The expected output is a verbatim reprint of the lines from the beginning of the data that follows through the line that contains "Contributor License Agreement".

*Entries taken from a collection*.
•••

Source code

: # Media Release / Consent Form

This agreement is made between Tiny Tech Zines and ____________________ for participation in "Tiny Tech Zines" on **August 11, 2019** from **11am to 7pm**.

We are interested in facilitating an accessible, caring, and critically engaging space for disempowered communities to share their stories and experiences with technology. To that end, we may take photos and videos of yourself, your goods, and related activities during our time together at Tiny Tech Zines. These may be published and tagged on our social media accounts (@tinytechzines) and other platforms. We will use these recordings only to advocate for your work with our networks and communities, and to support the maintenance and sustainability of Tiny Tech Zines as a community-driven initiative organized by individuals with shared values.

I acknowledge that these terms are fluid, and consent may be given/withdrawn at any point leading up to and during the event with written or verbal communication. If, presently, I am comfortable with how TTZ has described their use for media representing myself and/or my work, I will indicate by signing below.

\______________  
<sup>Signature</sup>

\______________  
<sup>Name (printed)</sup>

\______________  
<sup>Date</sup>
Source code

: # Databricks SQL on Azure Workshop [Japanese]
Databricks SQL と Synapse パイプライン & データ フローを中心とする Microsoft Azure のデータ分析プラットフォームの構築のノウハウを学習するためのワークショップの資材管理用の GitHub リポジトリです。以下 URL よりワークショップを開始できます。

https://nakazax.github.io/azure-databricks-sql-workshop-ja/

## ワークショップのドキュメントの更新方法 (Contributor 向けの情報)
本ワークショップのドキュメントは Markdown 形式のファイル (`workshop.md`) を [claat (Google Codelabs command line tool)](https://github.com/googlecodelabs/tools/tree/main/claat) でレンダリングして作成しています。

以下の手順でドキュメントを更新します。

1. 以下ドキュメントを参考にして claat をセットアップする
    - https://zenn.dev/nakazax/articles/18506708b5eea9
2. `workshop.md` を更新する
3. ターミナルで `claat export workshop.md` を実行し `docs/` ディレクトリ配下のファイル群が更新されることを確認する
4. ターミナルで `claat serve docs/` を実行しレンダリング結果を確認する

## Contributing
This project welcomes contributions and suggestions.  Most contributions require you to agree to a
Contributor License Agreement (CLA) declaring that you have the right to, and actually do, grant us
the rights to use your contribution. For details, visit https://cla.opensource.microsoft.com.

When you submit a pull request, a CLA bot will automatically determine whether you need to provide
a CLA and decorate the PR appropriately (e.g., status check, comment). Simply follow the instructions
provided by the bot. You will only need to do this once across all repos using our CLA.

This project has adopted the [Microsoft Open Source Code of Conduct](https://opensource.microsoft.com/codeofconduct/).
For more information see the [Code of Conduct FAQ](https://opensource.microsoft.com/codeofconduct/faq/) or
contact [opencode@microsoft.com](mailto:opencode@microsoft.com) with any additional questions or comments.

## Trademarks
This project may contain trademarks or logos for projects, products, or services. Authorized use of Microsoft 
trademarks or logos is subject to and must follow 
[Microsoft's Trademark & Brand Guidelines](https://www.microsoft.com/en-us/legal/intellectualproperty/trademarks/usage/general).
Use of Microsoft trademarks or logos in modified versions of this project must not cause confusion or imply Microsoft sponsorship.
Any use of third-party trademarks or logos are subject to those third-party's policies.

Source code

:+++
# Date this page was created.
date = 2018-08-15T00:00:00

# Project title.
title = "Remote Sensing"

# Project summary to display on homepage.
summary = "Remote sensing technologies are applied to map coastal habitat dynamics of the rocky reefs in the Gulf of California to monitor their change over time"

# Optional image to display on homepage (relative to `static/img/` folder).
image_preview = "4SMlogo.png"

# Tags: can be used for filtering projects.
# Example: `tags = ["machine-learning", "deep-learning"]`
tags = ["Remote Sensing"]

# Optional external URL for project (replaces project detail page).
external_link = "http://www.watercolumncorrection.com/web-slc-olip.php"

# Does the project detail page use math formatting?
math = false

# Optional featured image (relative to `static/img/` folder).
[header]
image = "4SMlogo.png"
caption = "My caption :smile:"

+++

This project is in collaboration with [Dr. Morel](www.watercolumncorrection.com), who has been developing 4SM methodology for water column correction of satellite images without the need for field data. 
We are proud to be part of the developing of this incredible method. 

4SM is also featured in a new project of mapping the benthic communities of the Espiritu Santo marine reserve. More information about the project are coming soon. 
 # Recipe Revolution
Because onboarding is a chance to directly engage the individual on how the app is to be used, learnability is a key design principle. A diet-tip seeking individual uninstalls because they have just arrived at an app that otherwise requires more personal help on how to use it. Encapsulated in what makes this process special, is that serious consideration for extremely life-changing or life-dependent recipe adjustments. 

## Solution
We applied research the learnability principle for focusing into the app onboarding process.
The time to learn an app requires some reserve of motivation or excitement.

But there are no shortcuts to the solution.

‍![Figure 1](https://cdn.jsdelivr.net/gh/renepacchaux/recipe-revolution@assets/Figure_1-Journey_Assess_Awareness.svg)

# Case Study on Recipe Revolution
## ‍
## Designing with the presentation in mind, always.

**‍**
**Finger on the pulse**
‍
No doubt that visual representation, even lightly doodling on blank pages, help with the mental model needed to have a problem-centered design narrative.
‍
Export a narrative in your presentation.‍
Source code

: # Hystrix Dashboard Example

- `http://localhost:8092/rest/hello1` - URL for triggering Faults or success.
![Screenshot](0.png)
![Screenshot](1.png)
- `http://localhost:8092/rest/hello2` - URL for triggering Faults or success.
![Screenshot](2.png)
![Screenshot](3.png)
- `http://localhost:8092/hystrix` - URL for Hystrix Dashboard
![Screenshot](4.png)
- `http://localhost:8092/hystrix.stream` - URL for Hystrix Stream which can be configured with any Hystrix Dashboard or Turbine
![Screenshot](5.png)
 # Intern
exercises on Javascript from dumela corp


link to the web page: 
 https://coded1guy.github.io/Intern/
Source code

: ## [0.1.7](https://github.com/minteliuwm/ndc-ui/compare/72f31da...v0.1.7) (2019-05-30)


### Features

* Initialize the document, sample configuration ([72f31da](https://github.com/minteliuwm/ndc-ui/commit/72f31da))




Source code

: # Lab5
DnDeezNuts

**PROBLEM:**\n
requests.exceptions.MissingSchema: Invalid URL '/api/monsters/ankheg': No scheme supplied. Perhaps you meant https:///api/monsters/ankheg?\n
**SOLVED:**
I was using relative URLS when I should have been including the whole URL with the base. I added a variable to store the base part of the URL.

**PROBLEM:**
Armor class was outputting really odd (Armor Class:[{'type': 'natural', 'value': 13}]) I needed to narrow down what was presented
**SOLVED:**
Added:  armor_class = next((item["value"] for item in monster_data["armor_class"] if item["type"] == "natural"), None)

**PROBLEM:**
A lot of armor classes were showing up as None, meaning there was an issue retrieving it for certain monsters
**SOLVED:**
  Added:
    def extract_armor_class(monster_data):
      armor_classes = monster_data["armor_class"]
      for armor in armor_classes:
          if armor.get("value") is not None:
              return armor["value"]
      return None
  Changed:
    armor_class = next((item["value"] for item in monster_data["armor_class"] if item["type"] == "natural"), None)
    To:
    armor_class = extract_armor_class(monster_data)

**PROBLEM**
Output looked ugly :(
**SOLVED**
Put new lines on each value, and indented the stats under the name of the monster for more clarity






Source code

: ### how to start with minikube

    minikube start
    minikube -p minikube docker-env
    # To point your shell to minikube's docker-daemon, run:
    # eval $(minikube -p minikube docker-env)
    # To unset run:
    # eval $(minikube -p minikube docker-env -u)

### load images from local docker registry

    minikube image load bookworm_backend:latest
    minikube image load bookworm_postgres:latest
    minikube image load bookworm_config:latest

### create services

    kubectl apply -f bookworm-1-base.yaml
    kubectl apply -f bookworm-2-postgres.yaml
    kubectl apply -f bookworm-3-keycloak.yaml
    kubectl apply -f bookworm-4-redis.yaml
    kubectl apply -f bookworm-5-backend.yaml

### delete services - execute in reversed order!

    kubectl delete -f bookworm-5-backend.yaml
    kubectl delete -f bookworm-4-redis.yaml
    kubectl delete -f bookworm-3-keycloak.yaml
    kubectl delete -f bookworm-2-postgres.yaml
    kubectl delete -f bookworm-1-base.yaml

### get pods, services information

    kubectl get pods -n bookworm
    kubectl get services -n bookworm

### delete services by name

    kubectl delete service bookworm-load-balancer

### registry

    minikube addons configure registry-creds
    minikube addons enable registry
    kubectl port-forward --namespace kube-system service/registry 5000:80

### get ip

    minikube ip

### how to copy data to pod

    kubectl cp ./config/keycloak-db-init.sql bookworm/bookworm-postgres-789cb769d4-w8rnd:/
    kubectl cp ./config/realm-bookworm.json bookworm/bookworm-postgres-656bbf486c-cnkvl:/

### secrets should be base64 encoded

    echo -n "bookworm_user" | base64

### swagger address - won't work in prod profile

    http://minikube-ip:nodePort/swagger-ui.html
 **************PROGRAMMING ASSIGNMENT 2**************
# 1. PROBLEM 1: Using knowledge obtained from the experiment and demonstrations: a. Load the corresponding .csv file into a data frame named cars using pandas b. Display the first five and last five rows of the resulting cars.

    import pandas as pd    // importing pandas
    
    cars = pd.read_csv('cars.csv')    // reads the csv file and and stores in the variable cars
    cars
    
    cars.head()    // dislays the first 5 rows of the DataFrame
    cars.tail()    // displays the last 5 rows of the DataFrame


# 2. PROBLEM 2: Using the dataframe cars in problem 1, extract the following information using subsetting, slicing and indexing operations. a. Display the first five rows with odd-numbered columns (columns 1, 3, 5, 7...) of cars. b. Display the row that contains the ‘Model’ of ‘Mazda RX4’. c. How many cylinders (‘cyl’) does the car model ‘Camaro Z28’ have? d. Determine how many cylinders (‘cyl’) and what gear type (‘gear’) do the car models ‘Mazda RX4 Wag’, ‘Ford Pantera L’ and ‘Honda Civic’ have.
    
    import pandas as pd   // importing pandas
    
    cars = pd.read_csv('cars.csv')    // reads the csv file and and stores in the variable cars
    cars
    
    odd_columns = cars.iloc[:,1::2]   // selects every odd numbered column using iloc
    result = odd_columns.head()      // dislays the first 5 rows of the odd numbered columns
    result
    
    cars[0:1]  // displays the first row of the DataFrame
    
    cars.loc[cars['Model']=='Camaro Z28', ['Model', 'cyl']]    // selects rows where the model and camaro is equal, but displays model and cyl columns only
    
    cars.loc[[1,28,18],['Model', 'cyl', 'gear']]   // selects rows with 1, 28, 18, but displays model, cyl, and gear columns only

•••

*ANSWER AREA*.
Source code

: # Media Release / Consent Form

This agreement is made between Tiny Tech Zines and ____________________ for participation in "Tiny Tech Zines" on **August 11, 2019** from **11am to 7pm**.

We are interested in facilitating an accessible, caring, and critically engaging space for disempowered communities to share their stories and experiences with technology. To that end, we may take photos and videos of yourself, your goods, and related activities during our time together at Tiny Tech Zines. These may be published and tagged on our social media accounts (@tinytechzines) and other platforms. We will use these recordings only to advocate for your work with our networks and communities, and to support the maintenance and sustainability of Tiny Tech Zines as a community-driven initiative organized by individuals with shared values.

I acknowledge that these terms are fluid, and consent may be given/withdrawn at any point leading up to and during the event with written or verbal communication. If, presently, I am comfortable with how TTZ has described their use for media representing myself and/or my work, I will indicate by signing below.

\______________  
<sup>Signature</sup>

\______________  
<sup>Name (printed)</sup>

\______________  
<sup>Date</sup>
Source code

: # Databricks SQL on Azure Workshop [Japanese]
Databricks SQL と Synapse パイプライン & データ フローを中心とする Microsoft Azure のデータ分析プラットフォームの構築のノウハウを学習するためのワークショップの資材管理用の GitHub リポジトリです。以下 URL よりワークショップを開始できます。

https://nakazax.github.io/azure-databricks-sql-workshop-ja/

## ワークショップのドキュメントの更新方法 (Contributor 向けの情報)
本ワークショップのドキュメントは Markdown 形式のファイル (`workshop.md`) を [claat (Google Codelabs command line tool)](https://github.com/googlecodelabs/tools/tree/main/claat) でレンダリングして作成しています。

以下の手順でドキュメントを更新します。

1. 以下ドキュメントを参考にして claat をセットアップする
    - https://zenn.dev/nakazax/articles/18506708b5eea9
2. `workshop.md` を更新する
3. ターミナルで `claat export workshop.md` を実行し `docs/` ディレクトリ配下のファイル群が更新されることを確認する
4. ターミナルで `claat serve docs/` を実行しレンダリング結果を確認する

## Contributing
This project welcomes contributions and suggestions.  Most contributions require you to agree to a
Contributor License Agreement (CLA) declaring that you have the right to, and actually do, grant us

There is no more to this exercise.